▸ **PROBLEM STATEMENT**
Note how many lines of the data below hold the word "containing", then give that number with no other text.

▸ **RECORDS FOR THE EXERCISE**
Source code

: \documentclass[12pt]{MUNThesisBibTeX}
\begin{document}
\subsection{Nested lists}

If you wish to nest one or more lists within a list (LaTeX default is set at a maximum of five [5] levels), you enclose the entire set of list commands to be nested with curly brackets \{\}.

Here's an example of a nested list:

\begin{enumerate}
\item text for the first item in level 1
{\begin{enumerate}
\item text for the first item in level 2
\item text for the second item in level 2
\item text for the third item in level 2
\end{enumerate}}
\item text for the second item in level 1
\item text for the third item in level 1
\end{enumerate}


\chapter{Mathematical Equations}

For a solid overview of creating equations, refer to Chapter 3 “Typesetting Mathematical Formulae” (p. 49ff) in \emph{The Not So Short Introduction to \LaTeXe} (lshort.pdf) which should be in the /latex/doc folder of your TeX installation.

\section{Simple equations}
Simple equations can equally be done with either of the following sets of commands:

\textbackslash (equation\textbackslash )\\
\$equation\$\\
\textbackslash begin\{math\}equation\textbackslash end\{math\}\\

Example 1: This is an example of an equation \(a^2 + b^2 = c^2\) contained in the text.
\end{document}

--

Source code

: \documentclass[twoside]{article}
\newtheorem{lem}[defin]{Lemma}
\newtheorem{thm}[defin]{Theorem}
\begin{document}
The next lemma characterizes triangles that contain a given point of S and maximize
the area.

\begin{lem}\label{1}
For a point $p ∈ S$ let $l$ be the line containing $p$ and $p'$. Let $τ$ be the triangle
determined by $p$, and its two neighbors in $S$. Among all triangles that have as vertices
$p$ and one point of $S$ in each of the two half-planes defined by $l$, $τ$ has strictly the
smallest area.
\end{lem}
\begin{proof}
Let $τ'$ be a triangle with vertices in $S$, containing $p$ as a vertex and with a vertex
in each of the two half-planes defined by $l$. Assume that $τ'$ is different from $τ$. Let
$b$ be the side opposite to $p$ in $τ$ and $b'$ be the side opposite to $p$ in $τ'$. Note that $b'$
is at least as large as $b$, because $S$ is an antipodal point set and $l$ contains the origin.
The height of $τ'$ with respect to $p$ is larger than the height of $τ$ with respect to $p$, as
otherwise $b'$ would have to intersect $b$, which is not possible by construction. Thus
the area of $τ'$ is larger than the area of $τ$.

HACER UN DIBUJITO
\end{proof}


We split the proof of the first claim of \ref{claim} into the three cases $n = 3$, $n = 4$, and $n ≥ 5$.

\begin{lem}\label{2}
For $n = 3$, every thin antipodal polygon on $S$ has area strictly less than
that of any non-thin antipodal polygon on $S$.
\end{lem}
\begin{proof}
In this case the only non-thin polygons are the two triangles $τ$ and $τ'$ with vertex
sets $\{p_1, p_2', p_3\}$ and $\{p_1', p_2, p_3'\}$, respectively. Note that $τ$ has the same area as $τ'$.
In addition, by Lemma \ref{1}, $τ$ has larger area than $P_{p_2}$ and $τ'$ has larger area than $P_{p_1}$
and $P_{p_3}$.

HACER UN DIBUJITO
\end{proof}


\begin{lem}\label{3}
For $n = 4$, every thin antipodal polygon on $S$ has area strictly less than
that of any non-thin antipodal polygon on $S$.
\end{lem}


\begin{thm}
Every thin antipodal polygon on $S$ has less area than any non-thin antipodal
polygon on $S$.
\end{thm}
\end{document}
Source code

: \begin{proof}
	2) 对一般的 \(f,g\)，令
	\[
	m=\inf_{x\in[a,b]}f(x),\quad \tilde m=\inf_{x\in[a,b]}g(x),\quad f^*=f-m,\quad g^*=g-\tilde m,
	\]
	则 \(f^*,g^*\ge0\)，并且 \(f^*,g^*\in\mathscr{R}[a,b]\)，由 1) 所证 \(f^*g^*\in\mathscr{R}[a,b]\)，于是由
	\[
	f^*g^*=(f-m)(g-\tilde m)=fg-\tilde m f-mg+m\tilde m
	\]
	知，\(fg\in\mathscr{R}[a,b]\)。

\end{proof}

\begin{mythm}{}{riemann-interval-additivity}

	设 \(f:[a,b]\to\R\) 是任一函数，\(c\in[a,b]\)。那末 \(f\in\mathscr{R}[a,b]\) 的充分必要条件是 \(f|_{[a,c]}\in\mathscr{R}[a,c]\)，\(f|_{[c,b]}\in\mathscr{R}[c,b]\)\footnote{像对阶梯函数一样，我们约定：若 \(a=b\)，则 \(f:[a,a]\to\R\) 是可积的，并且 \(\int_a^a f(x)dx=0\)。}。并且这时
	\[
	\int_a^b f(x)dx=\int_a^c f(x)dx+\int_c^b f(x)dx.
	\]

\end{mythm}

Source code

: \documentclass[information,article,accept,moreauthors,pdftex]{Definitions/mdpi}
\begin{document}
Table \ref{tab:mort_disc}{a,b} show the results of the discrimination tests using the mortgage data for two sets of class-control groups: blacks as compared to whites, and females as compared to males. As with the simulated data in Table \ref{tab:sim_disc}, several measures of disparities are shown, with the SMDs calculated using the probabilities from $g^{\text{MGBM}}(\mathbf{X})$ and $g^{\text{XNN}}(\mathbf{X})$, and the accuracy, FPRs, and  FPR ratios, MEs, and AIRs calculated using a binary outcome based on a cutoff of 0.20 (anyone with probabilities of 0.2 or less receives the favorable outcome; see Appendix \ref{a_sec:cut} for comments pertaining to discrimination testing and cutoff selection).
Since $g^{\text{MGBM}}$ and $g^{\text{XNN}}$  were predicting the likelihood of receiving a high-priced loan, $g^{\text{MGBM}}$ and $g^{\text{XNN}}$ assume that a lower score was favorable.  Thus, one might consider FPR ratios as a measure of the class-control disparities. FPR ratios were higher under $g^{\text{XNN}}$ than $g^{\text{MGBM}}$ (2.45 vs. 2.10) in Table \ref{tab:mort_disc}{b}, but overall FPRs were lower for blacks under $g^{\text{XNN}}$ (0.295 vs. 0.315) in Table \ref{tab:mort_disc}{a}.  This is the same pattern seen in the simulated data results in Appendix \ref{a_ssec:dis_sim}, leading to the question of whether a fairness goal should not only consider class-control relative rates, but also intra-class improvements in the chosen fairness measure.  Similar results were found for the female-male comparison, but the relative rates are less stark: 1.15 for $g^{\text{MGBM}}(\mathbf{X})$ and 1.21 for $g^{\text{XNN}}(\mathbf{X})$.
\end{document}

* * *

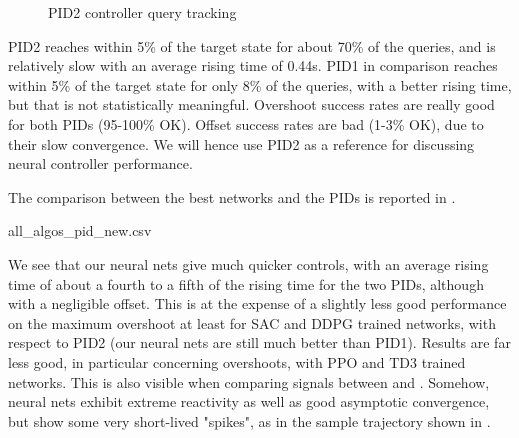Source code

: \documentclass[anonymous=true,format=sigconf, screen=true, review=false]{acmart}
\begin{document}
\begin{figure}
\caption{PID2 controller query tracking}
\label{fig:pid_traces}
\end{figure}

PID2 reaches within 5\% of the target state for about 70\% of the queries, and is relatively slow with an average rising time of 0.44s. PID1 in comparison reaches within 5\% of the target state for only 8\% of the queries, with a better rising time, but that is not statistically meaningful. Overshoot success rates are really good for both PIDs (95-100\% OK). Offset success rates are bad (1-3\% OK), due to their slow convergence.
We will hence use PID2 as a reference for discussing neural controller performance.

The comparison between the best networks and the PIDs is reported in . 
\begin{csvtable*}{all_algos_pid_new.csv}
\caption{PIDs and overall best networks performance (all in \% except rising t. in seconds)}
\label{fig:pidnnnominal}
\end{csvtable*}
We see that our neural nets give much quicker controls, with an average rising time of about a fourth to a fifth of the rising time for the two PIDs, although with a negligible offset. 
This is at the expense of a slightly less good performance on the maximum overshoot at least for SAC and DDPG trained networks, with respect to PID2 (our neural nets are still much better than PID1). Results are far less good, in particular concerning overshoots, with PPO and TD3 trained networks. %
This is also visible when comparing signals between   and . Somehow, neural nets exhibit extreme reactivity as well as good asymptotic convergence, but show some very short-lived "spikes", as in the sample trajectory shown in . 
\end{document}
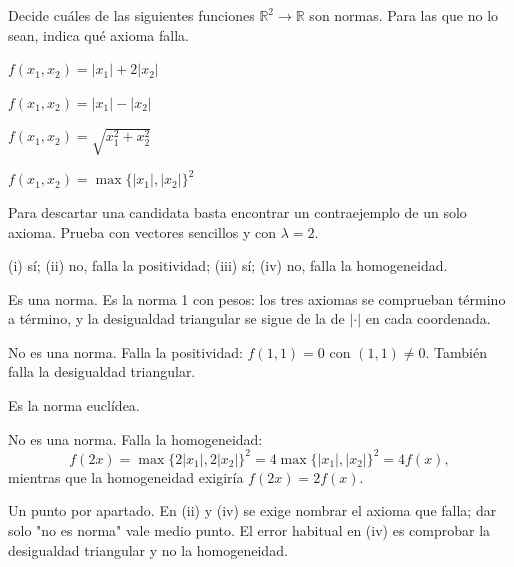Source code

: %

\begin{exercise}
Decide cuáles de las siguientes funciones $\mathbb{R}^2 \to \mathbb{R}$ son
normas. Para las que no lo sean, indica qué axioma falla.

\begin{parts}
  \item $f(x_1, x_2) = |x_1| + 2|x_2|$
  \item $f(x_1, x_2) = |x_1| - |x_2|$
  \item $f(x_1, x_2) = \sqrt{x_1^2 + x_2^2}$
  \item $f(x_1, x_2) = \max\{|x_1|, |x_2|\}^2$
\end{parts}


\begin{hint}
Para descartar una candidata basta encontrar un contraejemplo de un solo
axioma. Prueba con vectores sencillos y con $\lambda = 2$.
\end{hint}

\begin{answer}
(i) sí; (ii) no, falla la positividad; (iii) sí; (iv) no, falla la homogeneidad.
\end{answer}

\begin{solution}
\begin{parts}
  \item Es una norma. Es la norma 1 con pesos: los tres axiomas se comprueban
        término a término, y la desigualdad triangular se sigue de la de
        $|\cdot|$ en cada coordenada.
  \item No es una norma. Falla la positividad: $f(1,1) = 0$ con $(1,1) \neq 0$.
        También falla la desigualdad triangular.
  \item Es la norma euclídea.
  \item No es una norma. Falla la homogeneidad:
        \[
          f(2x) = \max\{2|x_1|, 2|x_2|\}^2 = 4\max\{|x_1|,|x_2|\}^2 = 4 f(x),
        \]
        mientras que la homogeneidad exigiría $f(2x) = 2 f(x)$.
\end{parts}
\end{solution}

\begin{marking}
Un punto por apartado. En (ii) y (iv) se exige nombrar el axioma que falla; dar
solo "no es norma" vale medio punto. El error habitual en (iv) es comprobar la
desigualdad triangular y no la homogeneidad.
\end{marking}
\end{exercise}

▸ **RESPONSE TO THIS TASK**
2